PROVIDED DATA Start Marker

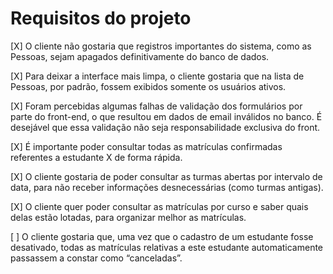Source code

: # Requisitos do projeto

[X] O cliente não gostaria que registros importantes do sistema, como as Pessoas, sejam apagados definitivamente do banco de dados.

[X] Para deixar a interface mais limpa, o cliente gostaria que na lista de Pessoas, por padrão, fossem exibidos somente os usuários ativos.

[X] Foram percebidas algumas falhas de validação dos formulários por parte do front-end, o que resultou em dados de email inválidos no banco. É desejável que essa validação não seja responsabilidade exclusiva do front.

[X] É importante poder consultar todas as matrículas confirmadas referentes a estudante X de forma rápida.

[X] O cliente gostaria de poder consultar as turmas abertas por intervalo de data, para não receber informações desnecessárias (como turmas antigas).

[X] O cliente quer poder consultar as matrículas por curso e saber quais delas estão lotadas, para organizar melhor as matrículas.

[ ] O cliente gostaria que, uma vez que o cadastro de um estudante fosse desativado, todas as matrículas relativas a este estudante automaticamente passassem a constar como “canceladas”.
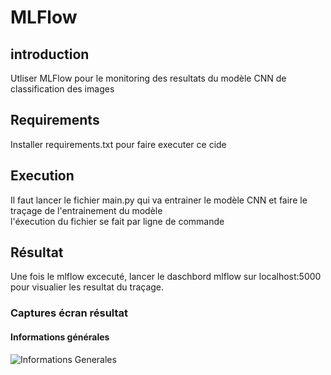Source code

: # MLFlow  
  
## introduction  
Utliser MLFlow pour le monitoring des resultats du modèle CNN de classification des images  
  
## Requirements  
Installer requirements.txt pour faire executer ce cide  
  
## Execution  
Il faut lancer le fichier main.py qui va entrainer le modèle CNN et faire le traçage de l'entrainement du modèle  
l'éxecution du fichier se fait par ligne de commande  


## Résultat  
Une fois le mlflow excecuté, lancer le daschbord mlflow sur localhost:5000 pour visualier les resultat du traçage.  
  
### Captures écran résultat  
#### Informations générales  
![Informations Generales](https://github.com/IssamBouzidi/mlflow/tree/master/results/screenshots/1.png)  


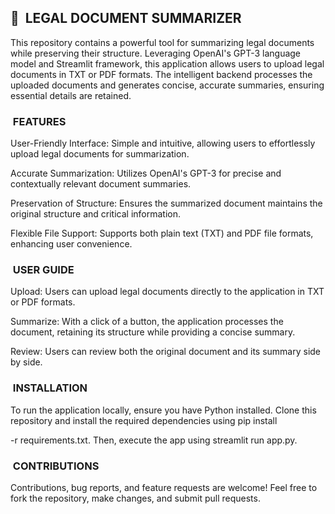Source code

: <h2> 🚀 &nbsp;LEGAL DOCUMENT SUMMARIZER</h2>

This repository contains a powerful tool for summarizing legal documents while preserving their structure.
Leveraging OpenAI's GPT-3 language model and Streamlit framework, this application allows users to upload legal documents in TXT or PDF formats. 
The intelligent backend processes the uploaded documents and generates concise, accurate summaries, ensuring essential details are retained.

<h3> &nbsp;FEATURES</h3>
User-Friendly Interface: Simple and intuitive, allowing users to effortlessly upload legal documents for summarization.

Accurate Summarization:  Utilizes OpenAI's GPT-3 for precise and contextually relevant document summaries.

Preservation of Structure: Ensures the summarized document maintains the original structure and critical information.

Flexible File Support: Supports both plain text (TXT) and PDF file formats, enhancing user convenience.

<h3>&nbsp;USER GUIDE</h3>
Upload: Users can upload legal documents directly to the application in TXT or PDF formats.

Summarize: With a click of a button, the application processes the document, retaining its structure while providing a concise summary.

Review: Users can review both the original document and its summary side by side.

<h3>&nbsp;INSTALLATION</h3>
To run the application locally, ensure you have Python installed. Clone this repository and install the required dependencies using pip install 

-r requirements.txt. Then, execute the app using streamlit run app.py.

<h3>&nbsp;CONTRIBUTIONS</h3>

Contributions, bug reports, and feature requests are welcome!
Feel free to fork the repository, make changes, and submit pull requests.
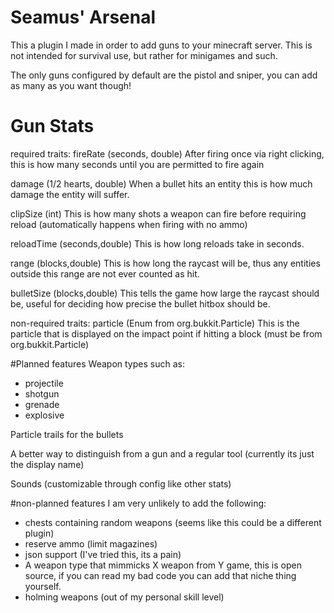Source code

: # Seamus' Arsenal

This a plugin I made in order to add guns to your minecraft server.
This is not intended for survival use, but rather for minigames and such.

The only guns configured by default are the pistol and sniper, you can add as many as you want though!

# Gun Stats
required traits:
fireRate (seconds, double)
After firing once via right clicking, this is how many seconds until you are permitted to fire again

damage (1/2 hearts, double)
When a bullet hits an entity this is how much damage the entity will suffer.

clipSize (int)
This is how many shots a weapon can fire before requiring reload (automatically happens when firing with no ammo)

reloadTime (seconds,double)
This is how long reloads take in seconds.

range (blocks,double)
This is how long the raycast will be, thus any entities outside this range are not ever counted as hit.

bulletSize (blocks,double)
This tells the game how large the raycast should be, useful for deciding how precise the bullet hitbox should be.

non-required traits:
particle (Enum from org.bukkit.Particle)
This is the particle that is displayed on the impact point if hitting a block (must be from org.bukkit.Particle)

#Planned features
Weapon types such as:
* projectile
* shotgun
* grenade
* explosive

Particle trails for the bullets

A better way to distinguish from a gun and a regular tool (currently its just the display name)

Sounds (customizable through config like other stats)

#non-planned features
I am very unlikely to add the following:
* chests containing random weapons (seems like this could be a different plugin)
* reserve ammo (limit magazines)
* json support (I've tried this, its a pain)
* A weapon type that mimmicks X weapon from Y game, this is open source, if you can read my bad code you can add that niche thing yourself.
* holming weapons (out of my personal skill level)
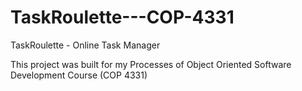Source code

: TaskRoulette---COP-4331
=======================

TaskRoulette - Online Task Manager


This project was built for my Processes of Object Oriented Software Development Course (COP 4331)

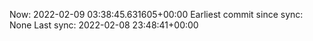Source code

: Now: 2022-02-09 03:38:45.631605+00:00 Earliest commit since sync: None Last sync: 2022-02-08 23:48:41+00:00
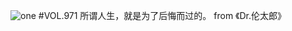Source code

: ![one](http://image.wufazhuce.com/FirTTTd9QAKFNlypiV9cNJAtffZU)
#VOL.971
所谓人生，就是为了后悔而过的。 from 《Dr.伦太郎》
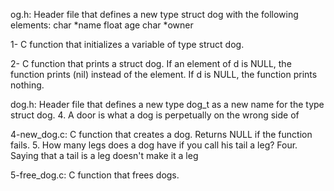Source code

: og.h: Header file that defines a new type struct dog with the following elements: char *name float age char *owner


1- C function that initializes a variable of type struct dog. 

2- C function that prints a struct dog. If an element of d is NULL, the function prints (nil) instead of the element. If d is NULL, the function prints nothing. 

dog.h: Header file that defines a new type dog_t as a new name for the type struct dog. 4. A door is what a dog is perpetually on the wrong side of

4-new_dog.c: C function that creates a dog. Returns NULL if the function fails. 5. How many legs does a dog have if you call his tail a leg? Four. Saying that a tail is a leg doesn't make it a leg

5-free_dog.c: C function that frees dogs.
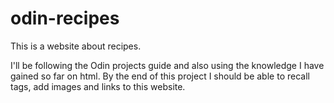 # odin-recipes
This is a website about recipes. 

I'll be following the Odin projects guide and also using the knowledge I have gained so far on html. By the end of this project I should be able to recall tags, add images and links to this website.
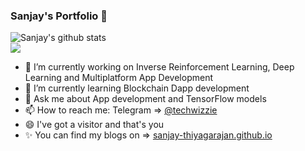 ### Sanjay's Portfolio  👋
![Sanjay's github stats](https://github-readme-stats.vercel.app/api?username=sanjay-thiyagarajan&show_icons=true&&title_color=03E6FF&text_color=9f9f9f&theme=radical) <br>
<img align="center" src="https://github-readme-stats.vercel.app/api/top-langs/?username=sanjay-thiyagarajan&hide=html&title_color=03E6FF&text_color=9f9f9f&icon_color=79ff97&bg_color=151515" />
<!--
**sanjay-thiyagarajan/sanjay-thiyagarajan** is a ✨ _special_ ✨ repository because its `README.md` (this file) appears on your GitHub profile.

Here are some ideas to get you started:
-->
- 🔭 I’m currently working on Inverse Reinforcement Learning, Deep Learning and Multiplatform App Development
- 🌱 I’m currently learning Blockchain Dapp development
- 💬 Ask me about App development and TensorFlow models
- 📫 How to reach me: Telegram => <a href = "https://t.me/techwizzie">@techwizzie</a>
- 😄 I've got a visitor and that's you
- ✨ You can find my blogs on => <a href = "https://sanjay-thiyagarajan.github.io/">sanjay-thiyagarajan.github.io</a>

PROVIDED DATA End Marker

* [PROBLEM TO WORK ON]:
Your answer should be the lines of the listing above between the line holding "#Planned features" and the line holding "ammo (limit magazines)", inclusive, restated word for word and alone.

* [RESULT]:
#Planned features
Weapon types such as:
* projectile
* shotgun
* grenade
* explosive

Particle trails for the bullets

A better way to distinguish from a gun and a regular tool (currently its just the display name)

Sounds (customizable through config like other stats)

#non-planned features
I am very unlikely to add the following:
* chests containing random weapons (seems like this could be a different plugin)
* reserve ammo (limit magazines)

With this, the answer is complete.